Here is a small description and pictures of my new Garden Railroad. I use a product called Tuff Wood to construct the roadbed. This small layout took about 8 hours to assemble, not bad for a day off from work! 



http://www.parone.org/trains/


----------



## denray (Jan 5, 2008)

Tony 
Any bad day working on the railroad is better than any good day at work 
Looking very good, I also used the raised bed method, I love it. 
Keep us posted 
Dennis


----------



## Torby (Jan 2, 2008)

Looks nice!


----------



## Guest (Jul 7, 2008)

Tony, Great Job and nice blog! 

cale


----------



## jtutwiler (May 29, 2008)

This looks great! I used the ladder method as well, however, due to cost restrictions I used 2" PVC pipe for the posts and 1/2" sch 40 pipe for the track supports. A 100 ft loop only ran me about $100 for the materials . Keep up the great work. And let us know when you have more pictures of your landscaping.


----------



## Dr G (Jan 16, 2008)

Tony, 

Great layout--you work a lot faster than I do. I too am using ladder roadbed, but mine is cedar lumber ripped (probably why mine took so long).

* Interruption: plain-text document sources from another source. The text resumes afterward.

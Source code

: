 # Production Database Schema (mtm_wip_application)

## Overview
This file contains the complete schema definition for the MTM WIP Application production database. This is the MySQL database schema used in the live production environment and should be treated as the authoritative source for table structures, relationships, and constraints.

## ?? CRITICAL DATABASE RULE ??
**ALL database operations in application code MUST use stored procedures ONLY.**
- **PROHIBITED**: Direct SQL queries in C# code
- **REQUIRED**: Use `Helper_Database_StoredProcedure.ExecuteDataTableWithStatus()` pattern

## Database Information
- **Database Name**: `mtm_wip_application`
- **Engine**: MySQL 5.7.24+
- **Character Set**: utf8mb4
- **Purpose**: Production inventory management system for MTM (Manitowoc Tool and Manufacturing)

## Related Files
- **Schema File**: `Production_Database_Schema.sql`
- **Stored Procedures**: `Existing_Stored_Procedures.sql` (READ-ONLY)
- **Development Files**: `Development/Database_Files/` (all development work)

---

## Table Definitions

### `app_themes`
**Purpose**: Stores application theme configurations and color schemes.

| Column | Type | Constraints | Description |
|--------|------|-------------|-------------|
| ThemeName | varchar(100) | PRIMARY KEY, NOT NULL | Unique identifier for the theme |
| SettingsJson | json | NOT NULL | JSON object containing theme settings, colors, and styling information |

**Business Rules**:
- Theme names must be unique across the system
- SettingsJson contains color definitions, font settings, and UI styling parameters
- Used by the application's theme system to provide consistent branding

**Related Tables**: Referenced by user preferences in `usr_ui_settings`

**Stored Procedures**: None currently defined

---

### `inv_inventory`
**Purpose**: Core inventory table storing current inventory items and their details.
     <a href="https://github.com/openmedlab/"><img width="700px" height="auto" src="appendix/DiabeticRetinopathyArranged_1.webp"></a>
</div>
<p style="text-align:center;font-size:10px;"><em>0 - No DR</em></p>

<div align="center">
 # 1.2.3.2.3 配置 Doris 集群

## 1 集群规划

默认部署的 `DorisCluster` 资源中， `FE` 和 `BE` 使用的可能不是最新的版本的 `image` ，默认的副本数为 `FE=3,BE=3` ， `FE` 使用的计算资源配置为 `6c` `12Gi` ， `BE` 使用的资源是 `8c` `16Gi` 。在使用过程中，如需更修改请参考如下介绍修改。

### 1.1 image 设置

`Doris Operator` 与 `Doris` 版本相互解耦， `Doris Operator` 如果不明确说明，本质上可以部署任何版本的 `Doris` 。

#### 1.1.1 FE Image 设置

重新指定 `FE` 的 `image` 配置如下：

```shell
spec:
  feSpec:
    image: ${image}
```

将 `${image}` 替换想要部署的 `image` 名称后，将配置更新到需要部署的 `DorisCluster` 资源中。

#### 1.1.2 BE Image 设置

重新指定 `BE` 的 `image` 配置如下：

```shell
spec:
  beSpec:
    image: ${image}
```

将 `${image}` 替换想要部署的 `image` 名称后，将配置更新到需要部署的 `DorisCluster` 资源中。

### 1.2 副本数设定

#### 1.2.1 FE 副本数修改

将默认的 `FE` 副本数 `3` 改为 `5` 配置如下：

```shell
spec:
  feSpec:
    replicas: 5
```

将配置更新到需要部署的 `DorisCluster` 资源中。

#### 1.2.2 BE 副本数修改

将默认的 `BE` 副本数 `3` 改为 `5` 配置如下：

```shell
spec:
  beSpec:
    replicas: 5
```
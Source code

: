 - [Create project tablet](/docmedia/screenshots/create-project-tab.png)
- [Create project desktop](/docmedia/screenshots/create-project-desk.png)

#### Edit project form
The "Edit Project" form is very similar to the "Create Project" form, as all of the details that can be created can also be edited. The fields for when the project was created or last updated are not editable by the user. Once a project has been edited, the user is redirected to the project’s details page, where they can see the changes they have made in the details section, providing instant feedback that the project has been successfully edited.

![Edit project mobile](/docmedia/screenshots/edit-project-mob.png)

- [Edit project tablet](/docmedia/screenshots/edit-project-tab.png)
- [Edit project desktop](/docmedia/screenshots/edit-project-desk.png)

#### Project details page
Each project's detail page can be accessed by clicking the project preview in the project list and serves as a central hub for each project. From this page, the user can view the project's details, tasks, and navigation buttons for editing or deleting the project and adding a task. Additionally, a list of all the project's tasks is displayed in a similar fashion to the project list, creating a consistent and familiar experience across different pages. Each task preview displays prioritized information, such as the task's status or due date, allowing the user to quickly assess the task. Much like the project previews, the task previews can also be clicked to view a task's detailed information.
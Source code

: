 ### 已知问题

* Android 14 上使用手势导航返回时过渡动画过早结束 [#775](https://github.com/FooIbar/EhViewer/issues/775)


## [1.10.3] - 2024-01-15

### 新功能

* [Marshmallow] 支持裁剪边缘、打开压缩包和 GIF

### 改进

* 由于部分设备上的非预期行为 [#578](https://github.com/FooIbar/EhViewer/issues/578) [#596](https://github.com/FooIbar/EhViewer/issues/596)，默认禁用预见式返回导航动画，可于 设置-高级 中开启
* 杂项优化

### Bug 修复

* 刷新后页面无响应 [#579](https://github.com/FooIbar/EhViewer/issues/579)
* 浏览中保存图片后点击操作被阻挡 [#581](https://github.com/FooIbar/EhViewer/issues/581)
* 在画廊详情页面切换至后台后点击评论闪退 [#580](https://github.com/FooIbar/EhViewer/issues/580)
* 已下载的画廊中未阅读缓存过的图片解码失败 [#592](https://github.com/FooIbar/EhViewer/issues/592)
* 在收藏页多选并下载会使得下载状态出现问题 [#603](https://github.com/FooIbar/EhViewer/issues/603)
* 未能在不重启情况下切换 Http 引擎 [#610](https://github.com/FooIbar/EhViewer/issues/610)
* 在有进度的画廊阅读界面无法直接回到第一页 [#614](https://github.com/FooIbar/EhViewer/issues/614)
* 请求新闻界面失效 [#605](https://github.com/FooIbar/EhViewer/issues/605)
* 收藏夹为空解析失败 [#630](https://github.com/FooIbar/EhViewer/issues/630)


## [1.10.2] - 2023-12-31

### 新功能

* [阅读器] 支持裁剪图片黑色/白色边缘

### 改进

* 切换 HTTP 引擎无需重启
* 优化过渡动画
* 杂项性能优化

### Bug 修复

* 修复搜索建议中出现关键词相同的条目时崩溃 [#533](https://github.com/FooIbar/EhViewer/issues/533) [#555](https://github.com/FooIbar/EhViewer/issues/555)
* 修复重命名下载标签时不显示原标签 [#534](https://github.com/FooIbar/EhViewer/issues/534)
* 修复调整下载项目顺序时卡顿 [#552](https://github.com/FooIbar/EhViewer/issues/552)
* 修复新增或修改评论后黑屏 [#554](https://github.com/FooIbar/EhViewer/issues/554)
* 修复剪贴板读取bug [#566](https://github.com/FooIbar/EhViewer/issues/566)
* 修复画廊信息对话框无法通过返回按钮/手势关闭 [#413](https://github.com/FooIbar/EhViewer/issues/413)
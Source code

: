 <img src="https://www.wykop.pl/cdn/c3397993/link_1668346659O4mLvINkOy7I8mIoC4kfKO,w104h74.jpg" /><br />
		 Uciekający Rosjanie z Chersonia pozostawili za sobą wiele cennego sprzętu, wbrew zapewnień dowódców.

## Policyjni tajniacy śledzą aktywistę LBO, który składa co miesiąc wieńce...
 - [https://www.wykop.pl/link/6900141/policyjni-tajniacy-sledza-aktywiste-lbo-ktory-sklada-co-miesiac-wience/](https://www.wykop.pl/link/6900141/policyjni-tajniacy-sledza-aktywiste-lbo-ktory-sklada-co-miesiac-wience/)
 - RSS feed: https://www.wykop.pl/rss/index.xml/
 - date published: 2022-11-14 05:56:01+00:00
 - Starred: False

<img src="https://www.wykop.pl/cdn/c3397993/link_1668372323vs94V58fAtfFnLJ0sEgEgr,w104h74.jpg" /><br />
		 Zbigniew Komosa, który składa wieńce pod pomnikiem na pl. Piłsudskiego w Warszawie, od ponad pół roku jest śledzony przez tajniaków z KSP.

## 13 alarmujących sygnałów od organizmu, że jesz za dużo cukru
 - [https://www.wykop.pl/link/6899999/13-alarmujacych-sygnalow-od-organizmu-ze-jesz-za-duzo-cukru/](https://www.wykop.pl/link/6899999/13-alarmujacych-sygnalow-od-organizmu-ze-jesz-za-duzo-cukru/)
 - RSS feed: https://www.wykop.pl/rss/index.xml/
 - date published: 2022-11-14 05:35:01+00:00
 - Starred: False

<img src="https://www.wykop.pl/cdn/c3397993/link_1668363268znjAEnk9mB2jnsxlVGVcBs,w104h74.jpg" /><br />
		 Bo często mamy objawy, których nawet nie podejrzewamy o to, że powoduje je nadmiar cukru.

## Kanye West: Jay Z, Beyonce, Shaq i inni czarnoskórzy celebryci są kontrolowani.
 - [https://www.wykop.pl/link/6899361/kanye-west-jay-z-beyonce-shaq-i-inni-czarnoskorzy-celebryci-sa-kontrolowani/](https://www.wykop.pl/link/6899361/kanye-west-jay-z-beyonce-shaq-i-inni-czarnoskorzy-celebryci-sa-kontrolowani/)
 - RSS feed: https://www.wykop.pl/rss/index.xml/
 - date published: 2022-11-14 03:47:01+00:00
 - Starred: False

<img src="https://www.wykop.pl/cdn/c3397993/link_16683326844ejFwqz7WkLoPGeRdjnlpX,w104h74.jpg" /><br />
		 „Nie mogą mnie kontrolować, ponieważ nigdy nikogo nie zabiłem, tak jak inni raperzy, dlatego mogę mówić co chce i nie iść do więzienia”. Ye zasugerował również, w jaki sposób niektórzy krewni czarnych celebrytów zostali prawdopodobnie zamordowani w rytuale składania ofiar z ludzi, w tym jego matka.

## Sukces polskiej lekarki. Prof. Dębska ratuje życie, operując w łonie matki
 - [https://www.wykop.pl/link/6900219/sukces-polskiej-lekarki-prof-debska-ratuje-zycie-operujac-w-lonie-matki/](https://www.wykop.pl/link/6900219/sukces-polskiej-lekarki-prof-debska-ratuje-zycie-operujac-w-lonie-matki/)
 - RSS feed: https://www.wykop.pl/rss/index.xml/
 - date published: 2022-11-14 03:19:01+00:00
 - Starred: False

One thought--you painted it black, I have heard of problems with PCV when painted dark colors-expands and contracts a great deal? No personal experience but just something I thought I had seen posted here somewhere. Are you planning on filling in up to the roadbed or just leaving in up? 

Your blog is great.


----------



## tparone (Jan 2, 2008)

Good question about the black paint. The area is fairly shaded right now... but my intention is to cover with plantings and rocks. I don't think I'll get into ballast at the moment. With the elevated nature, and the lack of desire to import yards of dirt, I might just slip some material under the track to hold ballast. 


I'll read out on the black paint. I picked it so the roadbed would be less conspicuous to my visitors. 

I enjoy blogging my photos, just FYI, I use Picasa, a free program to manage my digital photos, and a account on blogger.com. The great feature is that I can select up to 4 photos at a time and click one button to have them automatically post to my blog. 

If shad is looking for a useful feature on MLS, this would be a great one... Garden railroad blogging!


----------



## lownote (Jan 3, 2008)

looking good! I also used ladder trackbed and preformed curves at first, till I got a track bender. I love that jig you built--my method involved the help of wife and son and a bunch of muttering, cursing, and throwing tools to the ground


----------



## jimtyp (Jan 2, 2008)

Tony, great layout and great how-to's, THANKS!


----------